Items from a dataset:
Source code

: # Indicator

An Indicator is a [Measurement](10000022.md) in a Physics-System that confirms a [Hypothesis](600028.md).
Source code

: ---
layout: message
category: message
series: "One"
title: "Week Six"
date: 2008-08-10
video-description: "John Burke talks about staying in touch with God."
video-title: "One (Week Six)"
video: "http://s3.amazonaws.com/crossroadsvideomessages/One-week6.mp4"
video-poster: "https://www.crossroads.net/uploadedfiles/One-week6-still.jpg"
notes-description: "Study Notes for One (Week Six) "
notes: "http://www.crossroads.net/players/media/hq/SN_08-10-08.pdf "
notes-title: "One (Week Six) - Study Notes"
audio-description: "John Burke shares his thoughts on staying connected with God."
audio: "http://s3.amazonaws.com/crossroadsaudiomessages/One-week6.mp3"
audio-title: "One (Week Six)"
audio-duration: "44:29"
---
--
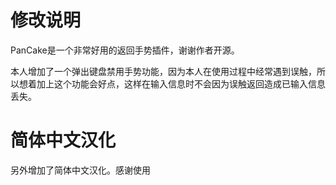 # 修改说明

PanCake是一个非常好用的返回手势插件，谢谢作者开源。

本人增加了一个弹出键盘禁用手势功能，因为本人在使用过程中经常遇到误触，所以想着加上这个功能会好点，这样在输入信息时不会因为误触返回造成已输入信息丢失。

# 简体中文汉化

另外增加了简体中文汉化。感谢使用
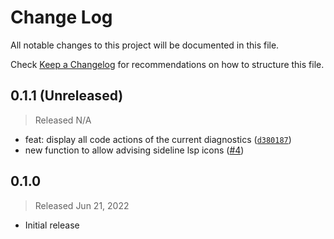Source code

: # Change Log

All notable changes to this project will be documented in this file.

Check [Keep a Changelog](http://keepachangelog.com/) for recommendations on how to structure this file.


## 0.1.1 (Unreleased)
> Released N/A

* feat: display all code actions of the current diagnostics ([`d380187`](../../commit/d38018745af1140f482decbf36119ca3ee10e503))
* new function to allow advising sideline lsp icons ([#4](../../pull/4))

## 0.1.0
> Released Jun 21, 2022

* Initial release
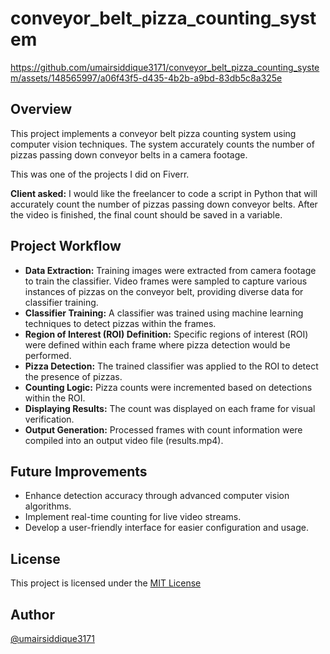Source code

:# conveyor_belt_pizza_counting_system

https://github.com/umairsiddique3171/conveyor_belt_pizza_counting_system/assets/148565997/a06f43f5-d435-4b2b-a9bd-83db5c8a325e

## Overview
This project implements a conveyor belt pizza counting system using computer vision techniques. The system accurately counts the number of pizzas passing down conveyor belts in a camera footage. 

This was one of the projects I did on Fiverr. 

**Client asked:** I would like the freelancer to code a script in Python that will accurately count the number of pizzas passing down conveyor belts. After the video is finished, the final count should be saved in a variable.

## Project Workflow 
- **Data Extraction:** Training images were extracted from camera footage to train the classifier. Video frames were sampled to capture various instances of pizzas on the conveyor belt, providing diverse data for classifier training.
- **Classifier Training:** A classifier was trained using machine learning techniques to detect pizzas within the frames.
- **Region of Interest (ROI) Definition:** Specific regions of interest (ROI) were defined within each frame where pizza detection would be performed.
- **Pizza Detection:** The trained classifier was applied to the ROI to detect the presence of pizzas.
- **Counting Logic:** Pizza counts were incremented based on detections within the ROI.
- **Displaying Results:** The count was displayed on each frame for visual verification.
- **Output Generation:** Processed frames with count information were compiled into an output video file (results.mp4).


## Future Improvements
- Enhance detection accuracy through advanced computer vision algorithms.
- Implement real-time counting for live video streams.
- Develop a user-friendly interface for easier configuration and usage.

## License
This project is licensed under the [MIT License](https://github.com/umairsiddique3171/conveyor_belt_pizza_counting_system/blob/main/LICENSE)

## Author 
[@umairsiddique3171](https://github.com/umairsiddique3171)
--
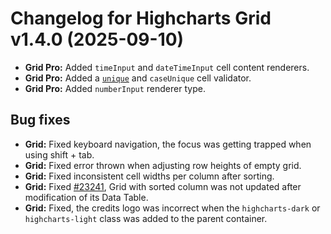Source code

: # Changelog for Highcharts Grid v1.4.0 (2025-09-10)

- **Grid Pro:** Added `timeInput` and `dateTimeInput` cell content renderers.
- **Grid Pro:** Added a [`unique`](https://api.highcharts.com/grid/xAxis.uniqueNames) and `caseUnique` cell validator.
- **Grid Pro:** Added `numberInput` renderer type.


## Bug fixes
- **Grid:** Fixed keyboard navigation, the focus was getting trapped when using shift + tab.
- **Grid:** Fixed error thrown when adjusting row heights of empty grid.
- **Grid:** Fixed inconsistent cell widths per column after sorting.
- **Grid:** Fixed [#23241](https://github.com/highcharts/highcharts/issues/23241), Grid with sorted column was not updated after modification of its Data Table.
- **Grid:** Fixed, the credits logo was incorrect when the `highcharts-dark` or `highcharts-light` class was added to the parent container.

Exercise requirements:
Write out exactly the lines above between the line with "- **Grid:** Fixed inconsistent" and the line with "- **Grid:** Fixed, the", inclusive, and nothing beyond them.

Task answer:
- **Grid:** Fixed inconsistent cell widths per column after sorting.
- **Grid:** Fixed [#23241](https://github.com/highcharts/highcharts/issues/23241), Grid with sorted column was not updated after modification of its Data Table.
- **Grid:** Fixed, the credits logo was incorrect when the `highcharts-dark` or `highcharts-light` class was added to the parent container.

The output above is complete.